Die Autoren räumen ein, dass potenzielle Störfaktoren zwar berücksichtigt wurden, es allerdings möglich sei, dass diese unvollständig sind. Zudem basieren die Ergebnisse auf Selbstauskünften, was zu Verzerrungen führen könnte. Schließlich bleibt anzumerken, dass nicht erhoben wurde, ob und wie oft die befragten Personen zahnärztliche Versorgung in Anspruch genommen haben.

Die Datenerhebung für diese Studie wurde bereits vor Beginn der Corona-Pandemie abgeschlossen. Diese hat viele ältere Menschen weiter in die Isolation getrieben.

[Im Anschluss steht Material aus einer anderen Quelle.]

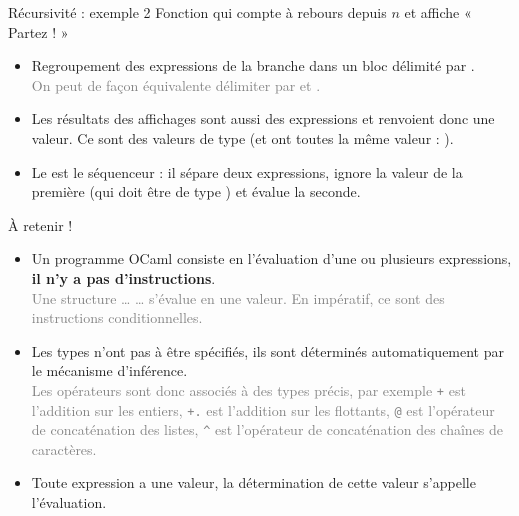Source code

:\documentclass[10pt]{beamer}
\begin{document}
\begin{frame}{\Ctitle}{\stitle}
	\begin{exampleblock}{Récursivité : exemple 2}
		Fonction qui compte à rebours depuis $n$ et affiche « Partez ! »
		\begin{itemize}
			\item<2-> Regroupement des expressions de la branche  dans un bloc délimité par \kw{(} \kw{)}. \\
				\textcolor{gray}{On peut de façon équivalente délimiter par  et .}
			\item<3-> Les résultats des affichages sont aussi des expressions et renvoient donc une valeur. Ce sont des valeurs de type  (et ont toutes la même valeur : \kw{()}).
			\item<4-> Le \kw{;} est le séquenceur : il sépare deux expressions, ignore la valeur de la première (qui doit être de type ) et évalue la seconde.
		\end{itemize}
	\end{exampleblock}
\end{frame}

\begin{frame}{\Ctitle}{\stitle}
	\begin{block}{\textcolor{yellow}{\danger} À retenir !}
		\begin{itemize}
			\item<1-> Un programme OCaml consiste en l'évaluation d'une ou plusieurs expressions, \textbf{il n'y a pas d'instructions}.\\
				\onslide<2->\textcolor{gray}{Une structure  \dots {} \dots {} s'évalue en une valeur. En impératif, ce sont des instructions conditionnelles.}
			\item<3-> Les types n'ont pas à être spécifiés, ils sont déterminés automatiquement par le mécanisme d'inférence.\\
			\onslide<3->\textcolor{gray}{Les opérateurs sont donc associés à des types précis, par exemple {\tt +} est l'addition sur les entiers, {\tt +.} est l'addition sur les flottants, \texttt{@} est l'opérateur de concaténation des listes, \texttt{^} est l'opérateur de concaténation des chaînes de caractères.}
			\item<4-> Toute expression a une valeur, la détermination de cette valeur s'appelle l'évaluation.
		\end{itemize}
	\end{block}
\end{frame}
\end{document}
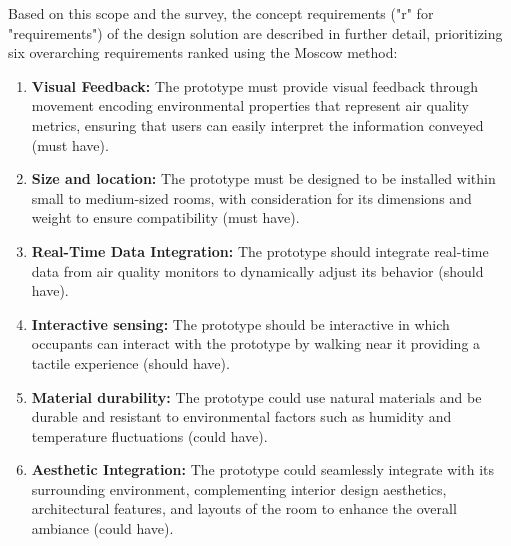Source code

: Based on this scope and the survey, the concept requirements ("r" for "requirements") of the design solution are described in further detail, prioritizing six overarching requirements ranked using the Moscow method:

\begin{enumerate}
    \renewcommand{\labelenumi}{R\arabic{enumi}:}
    \item \textbf{Visual Feedback:} The prototype must provide visual feedback through movement encoding environmental properties that represent air quality metrics, ensuring that users can easily interpret the information conveyed (must have).
    \item \textbf{Size and location:} The prototype must be designed to be installed within small to medium-sized rooms, with consideration for its dimensions and weight to ensure compatibility (must have).
    \item \textbf{Real-Time Data Integration:} The prototype should integrate real-time data from air quality monitors to dynamically adjust its behavior (should have).
    \item \textbf{Interactive sensing:} The prototype should be interactive in which occupants can interact with the prototype by walking near it providing a tactile experience (should have).
    \item \textbf{Material durability:} The prototype could use natural materials and be durable and resistant to environmental factors such as humidity and temperature fluctuations (could have).
    \item \textbf{Aesthetic Integration:} The prototype could seamlessly integrate with its surrounding environment, complementing interior design aesthetics, architectural features, and layouts of the room to enhance the overall ambiance (could have).
\end{enumerate}

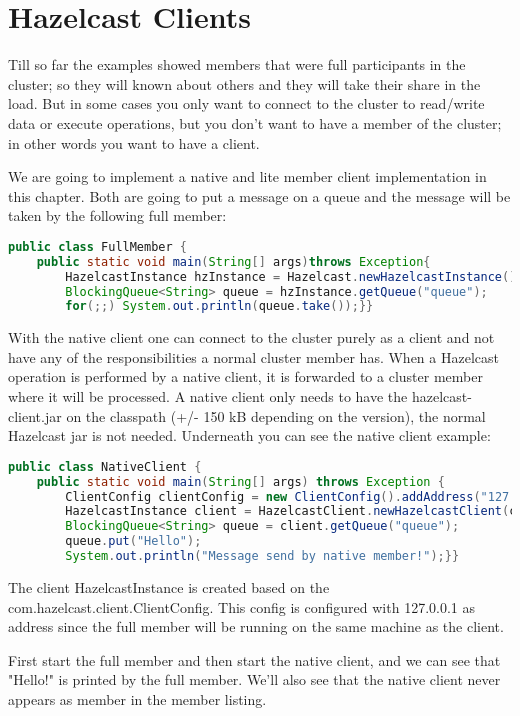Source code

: \chapter{Hazelcast Clients}
Till so far the examples showed members that were full participants in the cluster; so they will known about others and they will take their share in the load. But in some cases you only want to connect to the cluster to read/write data or execute operations, but you don't want to have a member of the cluster; in other words you want to have a client.

We are going to implement a native and lite member client implementation in this chapter. Both are going to put a message on a queue and the message will be taken by the following full member:
\begin{lstlisting}[language=java]
public class FullMember {
    public static void main(String[] args)throws Exception{
        HazelcastInstance hzInstance = Hazelcast.newHazelcastInstance();
        BlockingQueue<String> queue = hzInstance.getQueue("queue");
        for(;;) System.out.println(queue.take());}}
\end{lstlisting}

With the native client one can connect to the cluster purely as a client and not have any of the responsibilities a normal cluster member has. When a Hazelcast operation is performed by a native client, it is forwarded to a cluster member where it will be processed. A native client only needs to have the hazelcast-client.jar on the classpath (+/- 150 kB depending on the version), the normal Hazelcast jar is not needed. Underneath you can see the native client example:
\begin{lstlisting}[language=java]
public class NativeClient {
    public static void main(String[] args) throws Exception {
        ClientConfig clientConfig = new ClientConfig().addAddress("127.0.0.1");
        HazelcastInstance client = HazelcastClient.newHazelcastClient(clientConfig);
        BlockingQueue<String> queue = client.getQueue("queue");
        queue.put("Hello");
        System.out.println("Message send by native member!");}}
\end{lstlisting}
The client HazelcastInstance is created based on the com.hazelcast.client.ClientConfig. This config is configured with 127.0.0.1 as address since the full member will be running on the same machine as the client.

First start the full member and then start the native client, and we can see that "Hello!" is printed by the full member. We'll also see that the native client never appears as member in the member listing.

Die Forschenden konnten zeigen, welche oralen gesundheitlichen Beeinträchtigungen dies – abgesehen von psychischen Folgen – nach sich ziehen kann und wie wichtig es ist, Maßnahmen zur Verringerung der sozialen Isolation zu entwickeln.

Originalpublikation: Qi X, Pei Y, Wang K, Han S, Wu B. Social isolation, loneliness and accelerated tooth loss among Chinese older adults: A longitudinal study. Community Dent Oral Epidemiol. 2022 Jan 17. doi: 10.1111/cdoe.12727. Epub ahead of print. PMID: 35040179.